A casta Perna é a mais marginalizada na Índia.
Quer a nível social, quer a nível económico, quer a nível histórico que os excluiu das liberdades e direitos de cidadania.

A “sentença” de vida das mulheres ‘perna’ é só um ponto de partida para a realidade atroz de tantas outras mulheres de castas mais baixas na Índia. 
De uma forma ou de outra, a violência sexual é recorrente e desvalorizada. 

Tal como em tantas outras partes do mundo: globalmente, diz as Nações Unidas, 120 milhões de meninas e adolescentes já foram forçadas a ter relações sexuais contra a sua vontade.
Mais de 70% das vítimas de tráfico humano são do sexo feminino, sendo que 80% das mulheres e meninas traficadas entram em redes de exploração sexual.
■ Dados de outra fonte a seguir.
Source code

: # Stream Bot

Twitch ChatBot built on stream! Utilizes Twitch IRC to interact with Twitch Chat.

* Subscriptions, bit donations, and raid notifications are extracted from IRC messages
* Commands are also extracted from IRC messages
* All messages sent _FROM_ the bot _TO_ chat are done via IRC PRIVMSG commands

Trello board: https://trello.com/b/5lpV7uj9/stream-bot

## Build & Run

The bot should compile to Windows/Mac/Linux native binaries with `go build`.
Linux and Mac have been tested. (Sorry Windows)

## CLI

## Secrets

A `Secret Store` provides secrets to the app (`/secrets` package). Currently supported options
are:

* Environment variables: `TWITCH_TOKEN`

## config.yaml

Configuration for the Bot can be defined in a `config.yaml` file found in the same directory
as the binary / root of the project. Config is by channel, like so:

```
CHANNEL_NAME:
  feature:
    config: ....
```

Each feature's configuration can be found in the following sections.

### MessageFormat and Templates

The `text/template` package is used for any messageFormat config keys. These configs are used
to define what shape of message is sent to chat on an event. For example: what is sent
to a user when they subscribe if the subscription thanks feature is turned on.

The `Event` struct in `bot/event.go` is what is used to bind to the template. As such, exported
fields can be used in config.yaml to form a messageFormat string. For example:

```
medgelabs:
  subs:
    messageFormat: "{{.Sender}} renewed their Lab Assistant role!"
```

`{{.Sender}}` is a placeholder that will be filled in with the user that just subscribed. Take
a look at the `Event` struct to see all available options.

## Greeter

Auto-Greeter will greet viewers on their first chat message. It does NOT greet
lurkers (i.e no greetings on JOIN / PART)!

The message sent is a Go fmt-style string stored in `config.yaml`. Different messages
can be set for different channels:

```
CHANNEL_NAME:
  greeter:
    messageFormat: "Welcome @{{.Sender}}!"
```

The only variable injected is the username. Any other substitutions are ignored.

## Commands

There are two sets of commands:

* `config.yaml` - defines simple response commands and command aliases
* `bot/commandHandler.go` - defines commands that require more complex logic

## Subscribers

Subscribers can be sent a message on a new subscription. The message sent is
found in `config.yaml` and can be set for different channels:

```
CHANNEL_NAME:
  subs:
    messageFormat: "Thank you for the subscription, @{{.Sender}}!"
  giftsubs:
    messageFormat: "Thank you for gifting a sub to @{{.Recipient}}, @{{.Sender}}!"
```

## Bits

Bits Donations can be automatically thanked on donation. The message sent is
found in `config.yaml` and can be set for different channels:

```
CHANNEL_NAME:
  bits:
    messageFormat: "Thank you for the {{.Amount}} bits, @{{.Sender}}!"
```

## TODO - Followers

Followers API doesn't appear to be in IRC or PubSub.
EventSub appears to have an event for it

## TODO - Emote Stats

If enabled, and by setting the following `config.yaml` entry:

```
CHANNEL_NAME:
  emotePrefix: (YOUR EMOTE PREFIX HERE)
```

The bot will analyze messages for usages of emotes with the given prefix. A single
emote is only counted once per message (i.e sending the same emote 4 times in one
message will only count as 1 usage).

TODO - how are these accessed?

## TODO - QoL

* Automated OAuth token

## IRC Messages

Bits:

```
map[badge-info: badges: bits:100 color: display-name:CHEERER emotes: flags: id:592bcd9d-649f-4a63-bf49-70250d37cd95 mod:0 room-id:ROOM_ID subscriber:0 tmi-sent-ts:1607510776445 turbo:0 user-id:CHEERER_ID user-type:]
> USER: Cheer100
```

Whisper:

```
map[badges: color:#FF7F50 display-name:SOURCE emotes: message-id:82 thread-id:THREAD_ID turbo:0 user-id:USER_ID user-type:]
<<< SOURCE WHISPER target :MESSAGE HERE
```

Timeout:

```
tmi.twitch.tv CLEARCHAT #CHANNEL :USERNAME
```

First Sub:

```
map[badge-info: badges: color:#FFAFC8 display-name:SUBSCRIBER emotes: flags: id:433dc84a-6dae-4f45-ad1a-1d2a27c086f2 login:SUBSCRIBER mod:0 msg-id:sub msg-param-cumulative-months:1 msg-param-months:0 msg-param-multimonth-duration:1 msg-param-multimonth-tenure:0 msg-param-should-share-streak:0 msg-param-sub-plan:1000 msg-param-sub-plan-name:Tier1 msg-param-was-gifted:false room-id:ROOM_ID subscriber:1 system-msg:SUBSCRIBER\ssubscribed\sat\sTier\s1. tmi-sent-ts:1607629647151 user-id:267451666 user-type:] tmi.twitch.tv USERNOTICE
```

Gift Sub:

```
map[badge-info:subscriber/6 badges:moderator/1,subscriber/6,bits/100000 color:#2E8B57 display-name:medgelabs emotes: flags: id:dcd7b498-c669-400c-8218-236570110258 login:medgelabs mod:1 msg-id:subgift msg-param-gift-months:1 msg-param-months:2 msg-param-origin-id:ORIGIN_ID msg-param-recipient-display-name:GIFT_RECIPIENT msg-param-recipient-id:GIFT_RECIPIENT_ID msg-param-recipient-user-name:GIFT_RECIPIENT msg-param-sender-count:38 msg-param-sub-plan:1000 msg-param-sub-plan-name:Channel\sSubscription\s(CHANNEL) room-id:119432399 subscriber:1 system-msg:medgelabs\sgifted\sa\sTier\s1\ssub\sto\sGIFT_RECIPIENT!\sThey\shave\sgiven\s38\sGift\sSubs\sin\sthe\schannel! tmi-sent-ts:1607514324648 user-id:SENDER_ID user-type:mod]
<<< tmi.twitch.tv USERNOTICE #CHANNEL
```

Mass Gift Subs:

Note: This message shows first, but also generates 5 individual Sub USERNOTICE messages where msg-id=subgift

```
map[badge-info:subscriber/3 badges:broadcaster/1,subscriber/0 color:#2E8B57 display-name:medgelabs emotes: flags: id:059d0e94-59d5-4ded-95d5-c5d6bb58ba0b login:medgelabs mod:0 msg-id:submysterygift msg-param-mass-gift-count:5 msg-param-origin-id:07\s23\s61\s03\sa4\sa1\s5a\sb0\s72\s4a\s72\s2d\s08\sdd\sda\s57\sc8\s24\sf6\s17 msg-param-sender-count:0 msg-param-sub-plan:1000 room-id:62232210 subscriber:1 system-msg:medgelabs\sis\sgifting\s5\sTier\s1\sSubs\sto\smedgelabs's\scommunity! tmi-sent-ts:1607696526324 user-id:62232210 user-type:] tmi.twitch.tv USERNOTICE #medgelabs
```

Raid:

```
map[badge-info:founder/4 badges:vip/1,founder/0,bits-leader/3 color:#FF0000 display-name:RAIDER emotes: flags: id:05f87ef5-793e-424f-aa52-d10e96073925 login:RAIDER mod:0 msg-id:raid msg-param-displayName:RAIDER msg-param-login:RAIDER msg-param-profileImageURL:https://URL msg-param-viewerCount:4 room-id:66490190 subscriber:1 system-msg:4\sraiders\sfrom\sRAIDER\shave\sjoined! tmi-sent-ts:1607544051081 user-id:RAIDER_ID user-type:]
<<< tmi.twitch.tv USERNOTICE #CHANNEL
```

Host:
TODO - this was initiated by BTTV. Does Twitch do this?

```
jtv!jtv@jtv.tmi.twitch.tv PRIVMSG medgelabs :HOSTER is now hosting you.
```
No dia-a-dia na Índia sente-se bem a segregação informal imposta pelas castas.
No atendimento nos restaurantes, no tratar as pessoas nas ruas, nas casas de banho públicas, etc...
Apesar de saber que é fruto da Cultura local, não deixa de ser constrangedor, repugnante e revoltante.
Não é por ser cultural, que temos de o aceitar!!!